I have found that working with very established influencers can prove effective to grow one's following, yet this can also be very costly to achieve. Additionally, while I have found these partnerships increase my followership numbers, it does not always translate to revenue made through online sales.

There is value to working with micro-influencers as well. I find that they have deep roots in the community, and it is much more of a word-of-mouth kind of advertising return. Meaning, it takes a bit longer, but I have found that I have had an increase in traffic to the bricks-and-mortars as well as online sales due to these smaller partnerships.

James LA Founder, Niucoco

It’s hit and miss. Influencers mature and grow differently in the digital space. What one is ready to do is something that another might not do. At the end of the day, it’s a sales and marketing channel like any other.

You need to understand what you’re getting out of it and what the goal really is. Is it more sales? More traffic? Assets? There’s a bunch of ways to evaluate if an influencer is right for you, but, if you want to invest in anything, invest in PR.

Rachel ten Brink CMO and Co-Founder of Scentbird and Deck of Scarlet

Testing out different concepts is very important. What you think of your brand will not be the same as what every consumer thinks. For us, fragrance hacks provides us with a strong platform to share our story and also feature the many different fragrances on Scentbird.

It’s important when utilizing influencers that they’re not only creative in their own way, but they’re also solid in brand messaging. However, every company is different and what works for one brand may not work for you. Don’t get discouraged, test things with a few dollars here and there and, then, narrow your focus to what works.

Lynette Lovelace Founder and CEO, Lifetherapy

For us, working with influencers is something we are building out with our agency partner. What I will say is that in all marketing initiatives you have to be really specific about how you plan to communicate your messaging. It's important for the Lifetherapy brand that we are engaging with influencers that we know are passionate about the brand and/or speak our language through the content they are posting and brands they are working with.

The consumer journey has not changed, and we believe having several touch points in which consumers see our brand and move through our sales funnel is important. So, we couple social media with paid ads, e-blasts along with brand ambassadors (5,000 and under) and micro influencers (10,000 to 20,000 range) to push customers through that funnel.

While we aren't paying influencers at the moment, it is something we will consider in the future, and the most important part is that we don't just select anyone. She must live and showcase the Lifetherapy brand identity and be someone that, in the day to day, we believe would buy the brand anyway. It's also not about a bunch of followers for us, but engagement and sentiment engagement (comments). Those are things we take into consideration. Not to be discounted is the fact that they create great content that we can then repurpose on our feed.

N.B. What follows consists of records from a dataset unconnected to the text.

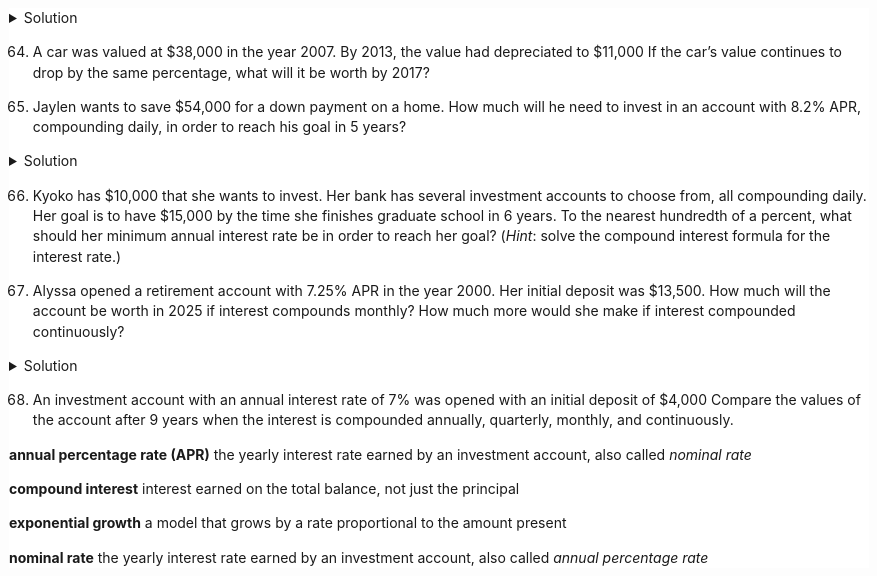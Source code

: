 <details><summary>Solution</summary></details>

64. A car was valued at $38,000 in the year 2007. By 2013, the value had depreciated to $11,000 If the car’s value continues to drop by the same percentage, what will it be worth by 2017?

65. Jaylen wants to save $54,000 for a down payment on a home. How much will he need to invest in an account with 8.2% APR, compounding daily, in order to reach his goal in 5 years?

<details><summary>Solution</summary></details>

66. Kyoko has $10,000 that she wants to invest. Her bank has several investment accounts to choose from, all compounding daily. Her goal is to have $15,000 by the time she finishes graduate school in 6 years. To the nearest hundredth of a percent, what should her minimum annual interest rate be in order to reach her goal? (*Hint*: solve the compound interest formula for the interest rate.)

67. Alyssa opened a retirement account with 7.25% APR in the year 2000. Her initial deposit was $13,500. How much will the account be worth in 2025 if interest compounds monthly? How much more would she make if interest compounded continuously?

<details><summary>Solution</summary></details>

68. An investment account with an annual interest rate of 7% was opened with an initial deposit of $4,000 Compare the values of the account after 9 years when the interest is compounded annually, quarterly, monthly, and continuously.

**annual percentage rate (APR)**
the yearly interest rate earned by an investment account, also called *nominal rate*

**compound interest**
interest earned on the total balance, not just the principal

**exponential growth**
a model that grows by a rate proportional to the amount present

**nominal rate**
the yearly interest rate earned by an investment account, also called *annual percentage rate*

A lot of brands look to influencers with huge followings or think you can't do a micro program that will be effective. Or,they are like, “We did it and it didn't drive immediate sales,” and while both are relevant dependent on objectives, you need a robust strategy to build that initial funnel.

At this time, we believe brand ambassadors and micro-influencers are more powerful and provide a more diversified reach. An influencer's value is not just in potential sales, it's in complementing the funnel through brand awareness, community building (gaining followers from their followers) and also the content you can get, which saves you costs on hiring a photographer or getting those initial trusted product reviews.

CHRISTINAH NICOLAISEN Co-Founder, Eleni & Chris

What we have found to be absolute key is that there has to be a great match and fit between the brand’s positioning, the influencer’s profile, and their follower’s interests to create relevant content that converts well and gets the return on investment.

Matthew Schirle CEO and Founder, SkinKick

We like working with micro-influencers.  They are more than willing to generate content, and they often become long-term customers after using the products.